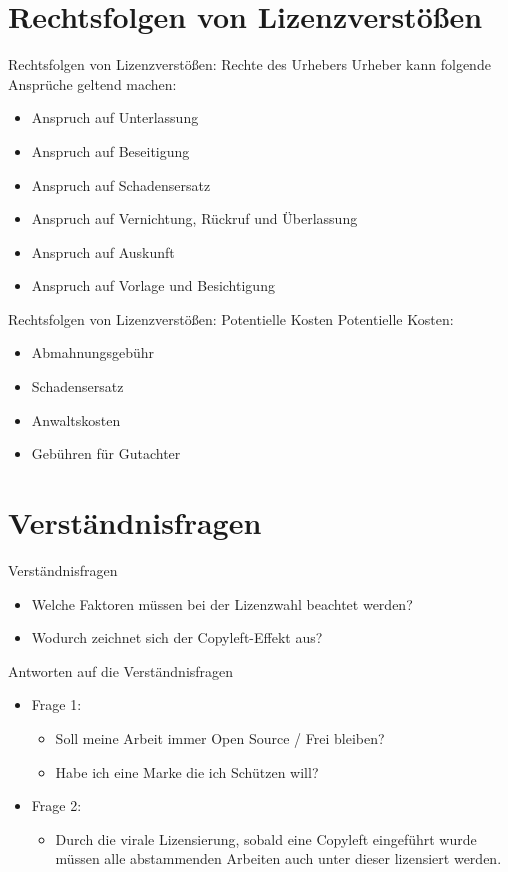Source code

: \documentclass{beamer}
\begin{document}
\section{Rechtsfolgen von Lizenzverstößen}
\begin{frame}{Rechtsfolgen von Lizenzverstößen: Rechte des Urhebers}
	Urheber kann folgende Ansprüche geltend machen:
	\begin{itemize}
		\item Anspruch auf Unterlassung
		\item Anspruch auf Beseitigung
		\item Anspruch auf Schadensersatz 
		\item Anspruch auf Vernichtung, Rückruf und Überlassung
		\item Anspruch auf Auskunft
		\item Anspruch auf Vorlage und Besichtigung
	\end{itemize}
\end{frame}

\begin{frame}{Rechtsfolgen von Lizenzverstößen: Potentielle Kosten}
	Potentielle Kosten:
	\begin{itemize}
		\item Abmahnungsgebühr
		\item Schadensersatz
		\item Anwaltskosten
		\item Gebühren für Gutachter
	\end{itemize}
\end{frame}

\section{Verständnisfragen}
\begin{frame}{Verständnisfragen}
	\begin{itemize}
		\item Welche Faktoren müssen bei der Lizenzwahl beachtet werden?
		\item Wodurch zeichnet sich der Copyleft-Effekt aus?
	\end{itemize}
\end{frame}

\begin{frame}{Antworten auf die Verständnisfragen}
	\begin{itemize}
		\item Frage 1: 
			\begin{itemize}
				\item Soll meine Arbeit immer Open Source / Frei bleiben?
				\item Habe ich eine Marke die ich Schützen will?
			\end{itemize}
		\item Frage 2: 
			\begin{itemize}
				\item Durch die virale Lizensierung, sobald eine Copyleft
					eingeführt wurde müssen alle abstammenden Arbeiten auch
					unter dieser lizensiert werden.
			\end{itemize}
	\end{itemize}
\end{frame}
\end{document}
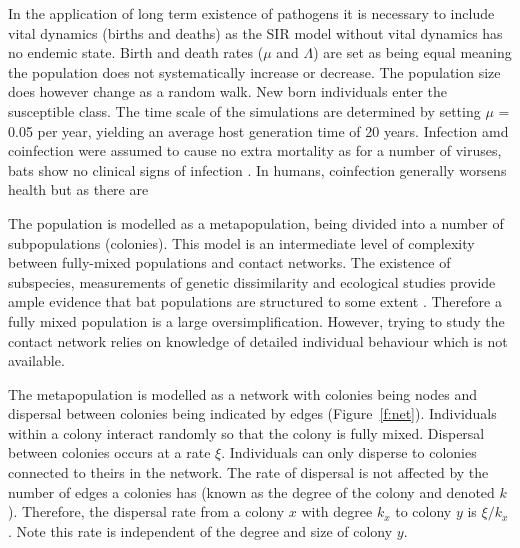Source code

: In the application of long term existence of pathogens it is necessary to include vital dynamics (births and deaths) as the SIR model without vital dynamics has no endemic state.
Birth and death rates ($\mu$ and $\Lambda$) are set as being equal meaning the population does not systematically increase or decrease.
The population size does however change as a random walk.
New born individuals enter the susceptible class.
The time scale of the simulations are determined by setting $\mu$ = 0.05 per year, yielding an average host generation time of 20 years.
Infection amd coinfection were assumed to cause no extra mortality as for a number of viruses, bats show no clinical signs of infection \cite{halpin2011pteropid, deThoisy2016bioecological}.
In humans, coinfection generally worsens health \cite{griffiths2011nature} but as there are 



The population is modelled as a metapopulation, being divided into a number of subpopulations (colonies).
This model is an intermediate level of complexity between fully-mixed populations and contact networks.
The existence of subspecies, measurements of genetic dissimilarity and ecological studies provide ample evidence that bat populations are structured to some extent \cite{kerth2011bats, mccracken1981social, burns2014correlates, wilson2005mammal}.
Therefore a fully mixed population is a large oversimplification.
However, trying to study the contact network relies on knowledge of detailed individual behaviour which is not available.		

The metapopulation is modelled as a network with colonies being nodes and dispersal between colonies being indicated by edges (Figure~\ref{f:net}).
Individuals within a colony interact randomly so that the colony is fully mixed.
Dispersal between colonies occurs at a rate $\xi$.
Individuals can only disperse to colonies connected to theirs in the network.
The rate of dispersal is not affected by the number of edges a colonies has (known as the degree of the colony and denoted $k$).
Therefore, the dispersal rate from a colony $x$ with degree $k_x$ to colony $y$ is $\xi / k_x$.
Note this rate is independent of the degree and size of colony $y$.





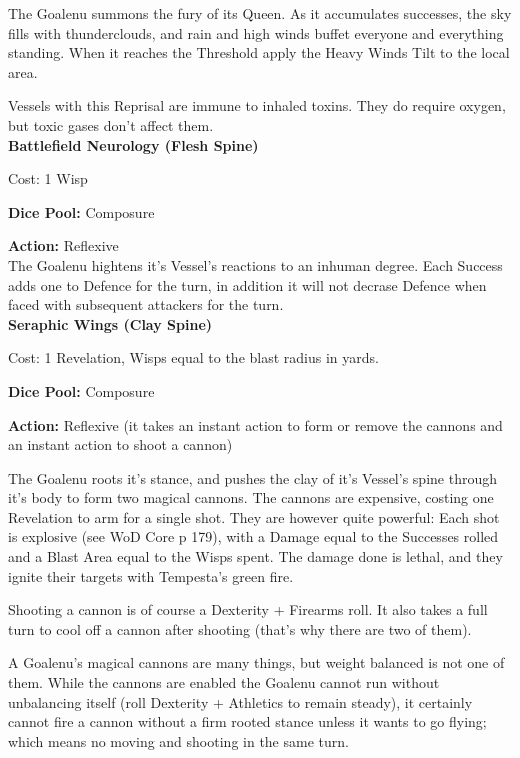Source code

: \noindent The Goalenu summons the fury of its Queen. As it accumulates successes, the sky fills with thunderclouds, and rain and high winds buffet everyone and everything standing. When it reaches the Threshold apply the Heavy Winds Tilt to the local area.

Vessels with this Reprisal are immune to inhaled toxins.  They do require oxygen, but toxic gases don't affect them.\\

\noindent\textbf{Battlefield Neurology (Flesh Spine)}

\noindent Cost: 1 Wisp

\noindent\textbf{Dice Pool:} Composure

\noindent\textbf{Action:} Reflexive\\

The Goalenu hightens it's Vessel's reactions to an inhuman degree. Each Success adds one to Defence for the turn, in addition it will not decrase Defence when faced with subsequent attackers for the turn. \\

\noindent\textbf{Seraphic Wings (Clay Spine)}

\noindent Cost: 1 Revelation, Wisps equal to the blast radius in yards.

\noindent\textbf{Dice Pool:} Composure

\noindent\textbf{Action:} Reflexive (it takes an instant action to form or remove the cannons and an instant action to shoot a cannon)

The Goalenu roots it's stance, and pushes the clay of it's Vessel's spine through it's body to form two magical cannons. The cannons are expensive, costing one Revelation to arm for a single shot. They are however quite powerful: Each shot is explosive (see WoD Core p 179), with a Damage equal to the Successes rolled and a Blast Area equal to the Wisps spent. The damage done is lethal, and they ignite their targets with Tempesta's green fire. 

Shooting a cannon is of course a Dexterity + Firearms roll. It also takes a full turn to cool off a cannon after shooting (that's why there are two of them). 

A Goalenu's magical cannons are many things, but weight balanced is not one of them. While the cannons are enabled the Goalenu cannot run without unbalancing itself (roll Dexterity + Athletics to remain steady), it certainly cannot fire a cannon without a firm rooted stance unless it wants to go flying; which means no moving and shooting in the same turn. \\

====

- _Task goal_
Whenever a line in the preceding entries includes the word "Rechtsfolgen", count it, and state the total alone.

- _Task answer_
3